### Task requirements
Repeat exactly, and only, the lines running from the one that holds "into smaller functions." to the end of the records.

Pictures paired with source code
━━━━━━━━
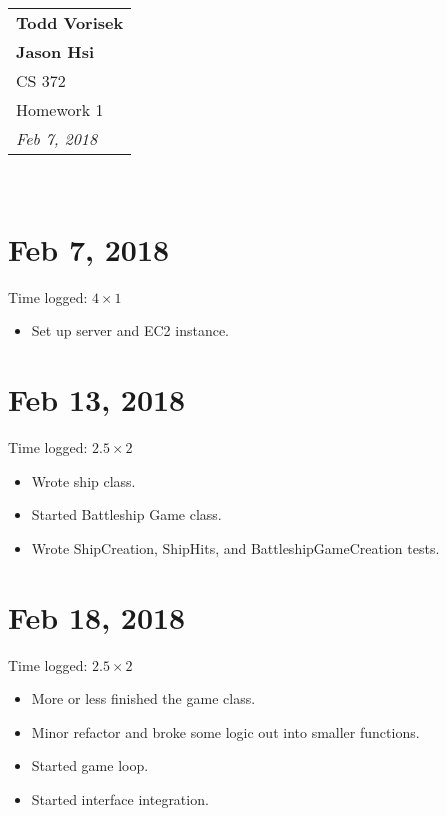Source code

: \documentclass{article}
\begin{document}
  \null\hfill
  \begin{tabular}[t]{l@{}}
    \textbf{Todd Vorisek}\\
    \textbf{Jason Hsi} \\
    CS 372 \\
    Homework 1\\
    \textit{Feb 7, 2018} \\
  \end{tabular}\\

  \section*{Feb 7, 2018}
    Time logged: $4 \times 1 $
    \begin{itemize}
      \item Set up server and EC2 instance.
    \end{itemize}

  \section*{Feb 13, 2018}
    Time logged: $2.5 \times 2 $
    \begin{itemize}
      \item Wrote ship class. 
      \item Started Battleship Game class. 
      \item Wrote ShipCreation, ShipHits, and BattleshipGameCreation tests.
    \end{itemize}

  \section*{Feb 18, 2018}
    Time logged: $2.5 \times 2 $
    \begin{itemize}
      \item More or less finished the game class.
      \item Minor refactor and broke some logic out into smaller functions.
      \item Started game loop.
      \item Started interface integration.
    \end{itemize}
\end{document}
━━━━━━━━
### Answer for the task
      \item Minor refactor and broke some logic out into smaller functions.
      \item Started game loop.
      \item Started interface integration.
    \end{itemize}
\end{document}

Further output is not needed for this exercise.